* [WHAT YOU SHOULD DO]: What you give back should match the entries below character for character.
******
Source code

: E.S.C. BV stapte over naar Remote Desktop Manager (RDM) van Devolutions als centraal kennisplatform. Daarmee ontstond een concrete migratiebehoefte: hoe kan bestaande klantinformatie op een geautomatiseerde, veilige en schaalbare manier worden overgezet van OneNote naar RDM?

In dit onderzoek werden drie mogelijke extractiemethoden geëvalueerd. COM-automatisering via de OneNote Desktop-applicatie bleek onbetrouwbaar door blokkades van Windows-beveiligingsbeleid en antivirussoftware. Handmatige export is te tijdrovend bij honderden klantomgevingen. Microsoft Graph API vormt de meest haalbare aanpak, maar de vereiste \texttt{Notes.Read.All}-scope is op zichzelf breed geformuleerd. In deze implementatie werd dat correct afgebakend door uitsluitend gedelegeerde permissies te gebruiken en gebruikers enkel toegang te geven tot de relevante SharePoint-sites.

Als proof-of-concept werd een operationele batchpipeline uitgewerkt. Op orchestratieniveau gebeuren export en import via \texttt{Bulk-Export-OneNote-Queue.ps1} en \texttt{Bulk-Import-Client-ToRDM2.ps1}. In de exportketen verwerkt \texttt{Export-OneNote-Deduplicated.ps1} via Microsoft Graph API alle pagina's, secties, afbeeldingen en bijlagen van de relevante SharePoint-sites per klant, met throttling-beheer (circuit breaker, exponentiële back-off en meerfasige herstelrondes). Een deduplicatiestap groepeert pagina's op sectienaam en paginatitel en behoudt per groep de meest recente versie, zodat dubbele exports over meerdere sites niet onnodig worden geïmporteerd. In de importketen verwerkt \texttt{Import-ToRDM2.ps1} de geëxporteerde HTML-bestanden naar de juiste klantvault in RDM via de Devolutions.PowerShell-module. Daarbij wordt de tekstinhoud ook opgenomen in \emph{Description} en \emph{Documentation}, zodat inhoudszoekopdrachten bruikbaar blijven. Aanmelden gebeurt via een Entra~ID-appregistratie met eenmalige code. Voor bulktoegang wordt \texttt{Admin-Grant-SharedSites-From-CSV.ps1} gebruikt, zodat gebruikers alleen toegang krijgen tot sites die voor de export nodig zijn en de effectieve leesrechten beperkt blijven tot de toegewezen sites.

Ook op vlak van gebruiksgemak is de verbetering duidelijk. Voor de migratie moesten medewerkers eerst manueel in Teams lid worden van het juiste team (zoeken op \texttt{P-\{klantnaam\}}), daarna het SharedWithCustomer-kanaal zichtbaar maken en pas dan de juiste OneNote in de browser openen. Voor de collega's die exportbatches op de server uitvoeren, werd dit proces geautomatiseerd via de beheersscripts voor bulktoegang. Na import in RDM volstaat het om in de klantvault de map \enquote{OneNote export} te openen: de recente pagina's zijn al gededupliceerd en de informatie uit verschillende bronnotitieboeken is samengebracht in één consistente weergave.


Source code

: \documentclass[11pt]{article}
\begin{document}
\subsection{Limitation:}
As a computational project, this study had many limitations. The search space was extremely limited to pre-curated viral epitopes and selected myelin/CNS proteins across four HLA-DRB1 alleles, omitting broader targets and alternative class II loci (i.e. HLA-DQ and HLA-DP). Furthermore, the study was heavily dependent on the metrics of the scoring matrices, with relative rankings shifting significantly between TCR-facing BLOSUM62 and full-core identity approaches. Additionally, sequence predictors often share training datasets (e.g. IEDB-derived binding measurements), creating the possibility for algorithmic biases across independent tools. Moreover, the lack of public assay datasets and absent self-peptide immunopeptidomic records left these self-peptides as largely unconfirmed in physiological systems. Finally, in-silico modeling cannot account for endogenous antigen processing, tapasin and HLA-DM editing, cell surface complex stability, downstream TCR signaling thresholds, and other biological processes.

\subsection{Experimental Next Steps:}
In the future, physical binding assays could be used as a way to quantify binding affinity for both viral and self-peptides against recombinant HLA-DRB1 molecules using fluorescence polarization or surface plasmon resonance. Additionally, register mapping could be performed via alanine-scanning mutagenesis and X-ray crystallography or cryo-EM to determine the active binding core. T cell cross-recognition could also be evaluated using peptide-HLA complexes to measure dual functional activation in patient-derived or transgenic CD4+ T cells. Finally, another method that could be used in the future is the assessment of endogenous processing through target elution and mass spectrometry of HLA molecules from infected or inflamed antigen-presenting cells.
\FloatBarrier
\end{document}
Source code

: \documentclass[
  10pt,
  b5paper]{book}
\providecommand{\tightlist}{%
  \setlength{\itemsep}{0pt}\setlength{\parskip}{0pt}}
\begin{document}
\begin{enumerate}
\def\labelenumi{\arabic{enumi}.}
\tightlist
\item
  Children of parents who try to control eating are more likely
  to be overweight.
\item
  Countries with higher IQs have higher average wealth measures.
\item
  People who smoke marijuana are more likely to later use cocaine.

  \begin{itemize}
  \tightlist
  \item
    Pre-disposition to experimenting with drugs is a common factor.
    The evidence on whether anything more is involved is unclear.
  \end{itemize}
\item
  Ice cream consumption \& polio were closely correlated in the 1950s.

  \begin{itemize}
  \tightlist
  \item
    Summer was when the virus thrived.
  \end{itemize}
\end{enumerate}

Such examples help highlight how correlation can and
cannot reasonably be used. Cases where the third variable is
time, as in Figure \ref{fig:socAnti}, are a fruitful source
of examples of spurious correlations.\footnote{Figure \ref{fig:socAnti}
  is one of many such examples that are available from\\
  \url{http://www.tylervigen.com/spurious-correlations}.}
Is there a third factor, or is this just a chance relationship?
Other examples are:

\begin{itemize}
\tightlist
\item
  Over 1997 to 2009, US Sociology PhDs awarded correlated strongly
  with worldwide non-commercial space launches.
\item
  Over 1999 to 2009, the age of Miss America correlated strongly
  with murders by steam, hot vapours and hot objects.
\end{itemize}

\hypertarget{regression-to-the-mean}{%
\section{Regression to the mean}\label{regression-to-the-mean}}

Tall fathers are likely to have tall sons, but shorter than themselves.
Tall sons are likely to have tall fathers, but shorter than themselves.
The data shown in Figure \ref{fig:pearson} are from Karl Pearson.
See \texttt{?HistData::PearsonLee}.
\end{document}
******
* [THE COMPLETED TASK]:
Source code

: E.S.C. BV stapte over naar Remote Desktop Manager (RDM) van Devolutions als centraal kennisplatform. Daarmee ontstond een concrete migratiebehoefte: hoe kan bestaande klantinformatie op een geautomatiseerde, veilige en schaalbare manier worden overgezet van OneNote naar RDM?

In dit onderzoek werden drie mogelijke extractiemethoden geëvalueerd. COM-automatisering via de OneNote Desktop-applicatie bleek onbetrouwbaar door blokkades van Windows-beveiligingsbeleid en antivirussoftware. Handmatige export is te tijdrovend bij honderden klantomgevingen. Microsoft Graph API vormt de meest haalbare aanpak, maar de vereiste \texttt{Notes.Read.All}-scope is op zichzelf breed geformuleerd. In deze implementatie werd dat correct afgebakend door uitsluitend gedelegeerde permissies te gebruiken en gebruikers enkel toegang te geven tot de relevante SharePoint-sites.

Als proof-of-concept werd een operationele batchpipeline uitgewerkt. Op orchestratieniveau gebeuren export en import via \texttt{Bulk-Export-OneNote-Queue.ps1} en \texttt{Bulk-Import-Client-ToRDM2.ps1}. In de exportketen verwerkt \texttt{Export-OneNote-Deduplicated.ps1} via Microsoft Graph API alle pagina's, secties, afbeeldingen en bijlagen van de relevante SharePoint-sites per klant, met throttling-beheer (circuit breaker, exponentiële back-off en meerfasige herstelrondes). Een deduplicatiestap groepeert pagina's op sectienaam en paginatitel en behoudt per groep de meest recente versie, zodat dubbele exports over meerdere sites niet onnodig worden geïmporteerd. In de importketen verwerkt \texttt{Import-ToRDM2.ps1} de geëxporteerde HTML-bestanden naar de juiste klantvault in RDM via de Devolutions.PowerShell-module. Daarbij wordt de tekstinhoud ook opgenomen in \emph{Description} en \emph{Documentation}, zodat inhoudszoekopdrachten bruikbaar blijven. Aanmelden gebeurt via een Entra~ID-appregistratie met eenmalige code. Voor bulktoegang wordt \texttt{Admin-Grant-SharedSites-From-CSV.ps1} gebruikt, zodat gebruikers alleen toegang krijgen tot sites die voor de export nodig zijn en de effectieve leesrechten beperkt blijven tot de toegewezen sites.

Ook op vlak van gebruiksgemak is de verbetering duidelijk. Voor de migratie moesten medewerkers eerst manueel in Teams lid worden van het juiste team (zoeken op \texttt{P-\{klantnaam\}}), daarna het SharedWithCustomer-kanaal zichtbaar maken en pas dan de juiste OneNote in de browser openen. Voor de collega's die exportbatches op de server uitvoeren, werd dit proces geautomatiseerd via de beheersscripts voor bulktoegang. Na import in RDM volstaat het om in de klantvault de map \enquote{OneNote export} te openen: de recente pagina's zijn al gededupliceerd en de informatie uit verschillende bronnotitieboeken is samengebracht in één consistente weergave.


Source code

: \documentclass[11pt]{article}
\begin{document}
\subsection{Limitation:}
As a computational project, this study had many limitations. The search space was extremely limited to pre-curated viral epitopes and selected myelin/CNS proteins across four HLA-DRB1 alleles, omitting broader targets and alternative class II loci (i.e. HLA-DQ and HLA-DP). Furthermore, the study was heavily dependent on the metrics of the scoring matrices, with relative rankings shifting significantly between TCR-facing BLOSUM62 and full-core identity approaches. Additionally, sequence predictors often share training datasets (e.g. IEDB-derived binding measurements), creating the possibility for algorithmic biases across independent tools. Moreover, the lack of public assay datasets and absent self-peptide immunopeptidomic records left these self-peptides as largely unconfirmed in physiological systems. Finally, in-silico modeling cannot account for endogenous antigen processing, tapasin and HLA-DM editing, cell surface complex stability, downstream TCR signaling thresholds, and other biological processes.

\subsection{Experimental Next Steps:}
In the future, physical binding assays could be used as a way to quantify binding affinity for both viral and self-peptides against recombinant HLA-DRB1 molecules using fluorescence polarization or surface plasmon resonance. Additionally, register mapping could be performed via alanine-scanning mutagenesis and X-ray crystallography or cryo-EM to determine the active binding core. T cell cross-recognition could also be evaluated using peptide-HLA complexes to measure dual functional activation in patient-derived or transgenic CD4+ T cells. Finally, another method that could be used in the future is the assessment of endogenous processing through target elution and mass spectrometry of HLA molecules from infected or inflamed antigen-presenting cells.
\FloatBarrier
\end{document}
Source code

: \documentclass[
  10pt,
  b5paper]{book}
\providecommand{\tightlist}{%
  \setlength{\itemsep}{0pt}\setlength{\parskip}{0pt}}
\begin{document}
\begin{enumerate}
\def\labelenumi{\arabic{enumi}.}
\tightlist
\item
  Children of parents who try to control eating are more likely
  to be overweight.
\item
  Countries with higher IQs have higher average wealth measures.
\item
  People who smoke marijuana are more likely to later use cocaine.

  \begin{itemize}
  \tightlist
  \item
    Pre-disposition to experimenting with drugs is a common factor.
    The evidence on whether anything more is involved is unclear.
  \end{itemize}
\item
  Ice cream consumption \& polio were closely correlated in the 1950s.

  \begin{itemize}
  \tightlist
  \item
    Summer was when the virus thrived.
  \end{itemize}
\end{enumerate}

Such examples help highlight how correlation can and
cannot reasonably be used. Cases where the third variable is
time, as in Figure \ref{fig:socAnti}, are a fruitful source
of examples of spurious correlations.\footnote{Figure \ref{fig:socAnti}
  is one of many such examples that are available from\\
  \url{http://www.tylervigen.com/spurious-correlations}.}
Is there a third factor, or is this just a chance relationship?
Other examples are:

\begin{itemize}
\tightlist
\item
  Over 1997 to 2009, US Sociology PhDs awarded correlated strongly
  with worldwide non-commercial space launches.
\item
  Over 1999 to 2009, the age of Miss America correlated strongly
  with murders by steam, hot vapours and hot objects.
\end{itemize}

\hypertarget{regression-to-the-mean}{%
\section{Regression to the mean}\label{regression-to-the-mean}}

Tall fathers are likely to have tall sons, but shorter than themselves.
Tall sons are likely to have tall fathers, but shorter than themselves.
The data shown in Figure \ref{fig:pearson} are from Karl Pearson.
See \texttt{?HistData::PearsonLee}.
\end{document}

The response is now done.